§ **Supplied data**
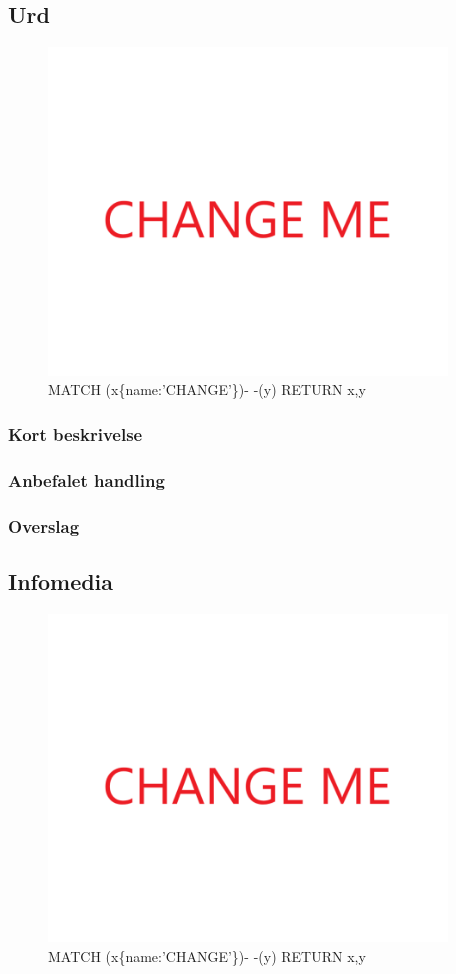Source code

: \documentclass{article}
\begin{document}
\subsection{Urd}
\begin{figure}[h]
\includegraphics[width=300pt]{CHANGE.PNG}
\caption{MATCH (x\{name:'CHANGE'\})- -(y) RETURN x,y}
\end{figure}
\subsubsection{Kort beskrivelse}
\subsubsection{Anbefalet handling}
\subsubsection{Overslag}
\subsection{Infomedia}
\begin{figure}[h]
\includegraphics[width=300pt]{CHANGE.PNG}
\caption{MATCH (x\{name:'CHANGE'\})- -(y) RETURN x,y}
\end{figure}
\end{document}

§ **Assignment**
With the images omitted, output all entries exactly as given.

§ **Output below**
Source code

: \documentclass{article}
\begin{document}
\subsection{Urd}
\begin{figure}[h]
\includegraphics[width=300pt]{CHANGE.PNG}
\caption{MATCH (x\{name:'CHANGE'\})- -(y) RETURN x,y}
\end{figure}
\subsubsection{Kort beskrivelse}
\subsubsection{Anbefalet handling}
\subsubsection{Overslag}
\subsection{Infomedia}
\begin{figure}[h]
\includegraphics[width=300pt]{CHANGE.PNG}
\caption{MATCH (x\{name:'CHANGE'\})- -(y) RETURN x,y}
\end{figure}
\end{document}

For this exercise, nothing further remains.